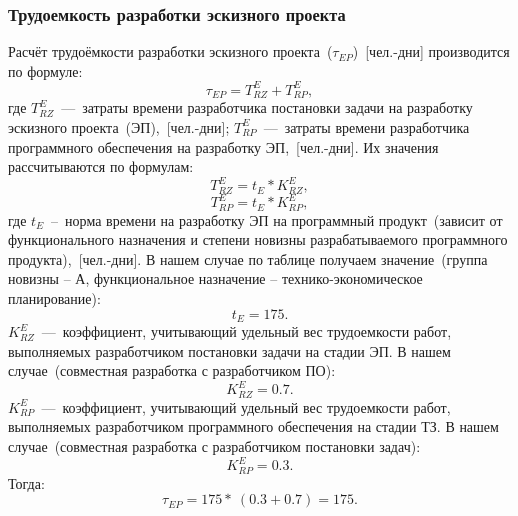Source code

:         \subsubsection{Трудоемкость разработки эскизного проекта}
            Расчёт трудоёмкости разработки эскизного проекта~($\tau_{EP}$)~[чел.-дни] производится по формуле:
            $$\tau_{EP} = T^E_{RZ} + T^E_{RP},$$
            где $T^E_{RZ}$~---~затраты времени разработчика постановки задачи на разработку эскизного проекта~(ЭП),~[чел.-дни];
            $T^E_{RP}$~---~затраты времени разработчика программного обеспечения на разработку ЭП,~[чел.-дни].
            Их значения рассчитываются по формулам:
            $$T^E_{RZ} = t_E * K^E_{RZ},$$
            $$T^E_{RP} = t_E * K^E_{RP},$$
            где $t_E$~--~норма времени на разработку ЭП на программный продукт~(зависит от функционального назначения и степени новизны разрабатываемого программного продукта),~[чел.-дни].
            В нашем случае по таблице получаем значение~(группа новизны – А, функциональное назначение – технико-экономическое планирование):
            $$t_E = 175.$$
            $K^E_{RZ}$~---~коэффициент, учитывающий удельный вес трудоемкости работ, выполняемых разработчиком постановки задачи на стадии ЭП.
            В нашем случае~(совместная разработка с разработчиком ПО):
            $$K^E_{RZ} = 0.7.$$
            $K^E_{RP}$~---~коэффициент, учитывающий удельный вес трудоемкости работ, выполняемых разработчиком программного обеспечения на стадии ТЗ.
            В нашем случае~(совместная разработка с разработчиком постановки задач):
            $$K^E_{RP} = 0.3.$$
            Тогда:
            $$\tau_{EP} = 175 *~(0.3 + 0.7) = 175.$$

- EXERCISE DETAILS -
Search the entries for "случае" and copy out each line that has it.

- OUTPUT FOR THIS EXERCISE -
            В нашем случае по таблице получаем значение~(группа новизны – А, функциональное назначение – технико-экономическое планирование):
            В нашем случае~(совместная разработка с разработчиком ПО):
            В нашем случае~(совместная разработка с разработчиком постановки задач):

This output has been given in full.